Tax equalisation - paying all that is owed to the host country - usually accounts for 40-45% of an assignments' cost, followed by housing and physical relocation. By using permanent relocations more often, companies are able to reduce tax expenditure; however, it does mean that an employee's benefits could be disrupted upon termination of their employment. Though this is less of an issue moving within the economic zones like the EU, in countries such as China, which have no agreements
in place, it could mean pensions and social insurance benefits are impacted.

"When you're earning money in one location and employed in another, the rules are different and harder to navigate," says McCardle. "Within the EU, the immigration challenges are a little easier as there is a lot more agreement within the region; they're able to move more freely as long as you're a citizen, but you still have this challenge around earning money. It's easy to live in Germany and cross the border to the Netherlands every day, but the implications of that from a tax perspective
are not always straight forward."

Up to the challenge

Regional regulations are not the only entity causing confusion throughout the sector. With technology advancements, McCardle has witnessed a number of new challenges arise. "The biggest I've seen is the increase of telecommuting and virtual teams," he says. "They have similar compliance challenges in terms of knowing when people are working in another company, not just taking a business trip, but they're harder to find and manage as the employees are only in one location. Some of the tools we use for tracking travel or expenses don't exist if someone is sitting in their home country and working for a company in a different country. The expatriate management sector is going to have to address this and put the same type of processes in place to manage the risk."
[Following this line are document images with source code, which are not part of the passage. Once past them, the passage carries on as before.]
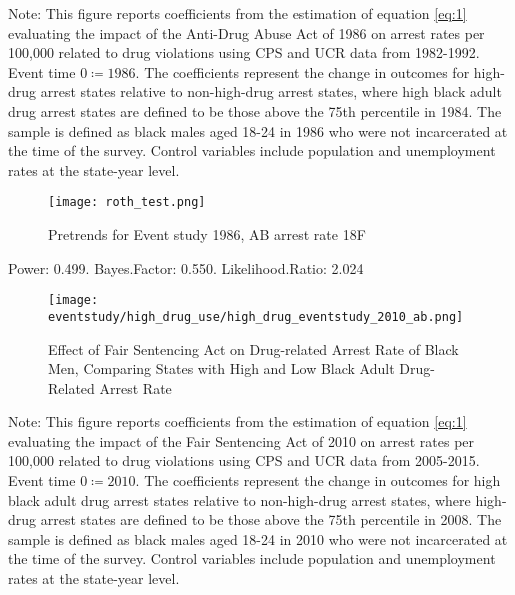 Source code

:   \begin{footnotesize}
    \noindent Note: This figure reports coefficients from the estimation of equation \ref{eq:1} evaluating the impact of the Anti-Drug Abuse Act of 1986 on arrest rates per 100,000 related to drug violations using CPS and UCR data from 1982-1992. Event time $0 \coloneqq 1986$. The coefficients represent the change in outcomes for high-drug arrest states relative to non-high-drug arrest states, where high black adult drug arrest states are defined to be those above the 75th percentile in 1984. The sample is defined as black males aged 18-24 in 1986 who were not incarcerated at the time of the survey. Control variables include population and unemployment rates at the state-year level. 
  \end{footnotesize}
  
  \clearpage
  
  \begin{figure*}[h]
    \caption{Pretrends for Event study 1986, AB arrest rate 18F}
    \texttt{[image: roth\_test.png]}
  \end{figure*}
  
  Power: 0.499. Bayes.Factor: 0.550.  Likelihood.Ratio: 2.024
  
  \clearpage
  
  \begin{figure}[h]
    \caption{Effect of Fair Sentencing Act on Drug-related Arrest Rate of Black Men, Comparing States with High and Low Black Adult Drug-Related Arrest Rate}
    \centering
    \texttt{[image: eventstudy/high\_drug\_use/high\_drug\_eventstudy\_2010\_ab.png]}
    \label{fig:ab_es_2010}
  \end{figure}
  
  \begin{footnotesize}
    \noindent Note: This figure reports coefficients from the estimation of equation \ref{eq:1} evaluating the impact of the Fair Sentencing Act of 2010 on arrest rates per 100,000 related to drug violations using CPS and UCR data from 2005-2015. Event time $0 \coloneqq 2010$. The coefficients represent the change in outcomes for high black adult drug arrest states relative to non-high-drug arrest states, where high-drug arrest states are defined to be those above the 75th percentile in 2008. The sample is defined as black males aged 18-24 in 2010 who were not incarcerated at the time of the survey. Control variables include population and unemployment rates at the state-year level. 
  \end{footnotesize}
Relocating specialists can provide huge cost and efficiency benefits for companies. But as more complicated laws are put in place and more intricate forms of assignment are issued, ensuring compliance becomes harder and more essential. Increasing ownership over mobility programmes could prove crucial to ensuring long, successful engagements in regions and to staving off any drastic impact to the benefits they produce.

Stewart McCardle, VP of global financial services at Weichert Workforce Mobility.